For the first time at QuakeCon, John Carmack showed off his talents as a lecturer as he gave a one hour talk on the Physics of Light and Rendering, which covered everything from rasterization to ray tracing and also path tracing. As the pioneer and godfather of 3D first person shooter games and the creator of the most popular 3D game engine of all time (the Quake 3 engine which is still being used in heavily modified form in all of the Call of Duty games) Carmack is still regarded as the highest authority on real-time game graphics, which makes this lecture on physically based rendering (a rendering method which until recently was strictly reserved for the academic research community and for offline production rendering) both surprising and remarkable.
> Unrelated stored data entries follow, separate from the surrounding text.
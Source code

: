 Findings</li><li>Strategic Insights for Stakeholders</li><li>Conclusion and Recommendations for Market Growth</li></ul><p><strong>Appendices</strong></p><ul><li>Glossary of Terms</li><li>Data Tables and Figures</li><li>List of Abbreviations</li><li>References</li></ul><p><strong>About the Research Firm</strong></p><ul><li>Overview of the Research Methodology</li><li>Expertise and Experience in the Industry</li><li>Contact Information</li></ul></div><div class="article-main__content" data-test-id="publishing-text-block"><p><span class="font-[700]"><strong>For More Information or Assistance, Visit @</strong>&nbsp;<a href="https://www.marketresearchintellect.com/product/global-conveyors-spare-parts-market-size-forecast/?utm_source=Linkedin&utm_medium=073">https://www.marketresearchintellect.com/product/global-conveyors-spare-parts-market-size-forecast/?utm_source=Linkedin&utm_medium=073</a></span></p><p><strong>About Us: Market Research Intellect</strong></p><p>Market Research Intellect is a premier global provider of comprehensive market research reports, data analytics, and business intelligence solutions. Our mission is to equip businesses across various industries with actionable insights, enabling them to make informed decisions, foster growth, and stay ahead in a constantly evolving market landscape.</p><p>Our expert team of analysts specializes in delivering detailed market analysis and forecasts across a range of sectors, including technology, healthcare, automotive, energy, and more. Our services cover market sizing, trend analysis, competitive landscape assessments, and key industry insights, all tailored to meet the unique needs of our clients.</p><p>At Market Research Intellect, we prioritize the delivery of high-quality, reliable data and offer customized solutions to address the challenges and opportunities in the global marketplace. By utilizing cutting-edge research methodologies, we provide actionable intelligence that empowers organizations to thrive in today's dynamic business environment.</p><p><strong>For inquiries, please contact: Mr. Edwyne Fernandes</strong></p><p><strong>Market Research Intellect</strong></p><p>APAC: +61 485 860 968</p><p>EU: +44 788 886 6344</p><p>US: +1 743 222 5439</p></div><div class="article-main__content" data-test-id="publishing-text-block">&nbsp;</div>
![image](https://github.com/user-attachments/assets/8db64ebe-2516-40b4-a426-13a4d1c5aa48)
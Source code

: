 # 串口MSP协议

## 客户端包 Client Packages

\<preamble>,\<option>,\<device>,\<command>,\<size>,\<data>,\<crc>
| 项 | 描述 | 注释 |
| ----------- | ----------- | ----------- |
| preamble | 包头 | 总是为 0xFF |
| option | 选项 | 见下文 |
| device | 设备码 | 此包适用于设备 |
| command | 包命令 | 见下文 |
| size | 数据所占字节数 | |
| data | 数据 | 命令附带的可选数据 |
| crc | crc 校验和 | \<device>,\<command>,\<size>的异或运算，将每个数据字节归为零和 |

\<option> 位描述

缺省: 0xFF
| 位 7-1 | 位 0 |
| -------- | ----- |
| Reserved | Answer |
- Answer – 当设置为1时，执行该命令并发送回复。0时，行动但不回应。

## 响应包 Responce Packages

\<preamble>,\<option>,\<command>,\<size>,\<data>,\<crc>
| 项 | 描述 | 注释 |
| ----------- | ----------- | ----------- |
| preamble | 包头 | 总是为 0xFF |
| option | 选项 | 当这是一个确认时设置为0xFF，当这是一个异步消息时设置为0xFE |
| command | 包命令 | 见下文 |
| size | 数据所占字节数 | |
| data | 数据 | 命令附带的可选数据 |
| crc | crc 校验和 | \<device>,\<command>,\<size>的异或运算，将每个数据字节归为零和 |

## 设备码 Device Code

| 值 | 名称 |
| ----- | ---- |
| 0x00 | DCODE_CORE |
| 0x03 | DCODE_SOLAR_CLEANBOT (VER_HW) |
And when he divulges his view on the future of game graphics, you can be sure his ideas will be copied by every other game developer.
The recorded talk can be seen here: http://www.youtube.com/watch?v=P6UKhR0T6cs
Some interesting tidbits:
- while Carmack believed that voxels were the way forward to do efficient ray tracing in the past (see Jon Olick's SVO research for id Software at Siggraph 2008), but today he thinks ray tracing triangles is the most efficient way and all ray tracing will be against triangles, because most content creation tools are built around triangle meshes
- Carmack thinks that path tracing will be the way forward for all kinds of rendering, offline and real-time and the whole industry is moving towards it, because it's easier and much more accurate to create immersive lifelike graphics for movies and games with accurate global illumination, shadows and reflections
- Brigade gets briefly mentioned at around 1:04:00. Did a quick transcript of the Brigade fragment:
"[...] It does seem likely that the path forward is lots and lots of rays, physically accurate material definitions and approaches that are approximations of the sampling of path tracing. We can do, there are some neat demos going around today, like the Brigade path tracing demo which is real-time and it's doing simple path tracing from a parallel outdoor light and it's noisy and fizzly as it comes in, but you can stop and watch it come in more crisply. And eventually this is going to be the way things go, this is going to be the way we're gonna be rendering, but we still have maybe a couple of magnitudes before it's really competitive. I think one more order of magnitude in performance and you'll start seeing it used for some real things, but still, you have to have a good reason to step away from rasterization. But probably when we get two orders of magnitude, then you start seeing it as one of the more general tools. And the reason that it's winning in the offline world, even though it's still slower, people still care about how long their renderings take even if you're making a feature film or tv commercial, it matters for your iteration time. But the sense is that you get more out of this being understandable. [...]"
- Carmack is pushing the artists at id Software to adopt a more physically accurate material rendering system
While I don't fully agree that we need another magnitude of performance (Brigade can path trace outdoor scenes in real-time today with very little noise), it is great to see that path tracing is acknowledged by Carmack as the eventual future not only for offline rendering, but also for real-time game graphics. The future of GPU path tracers like Octane/Brigade has never been brighter.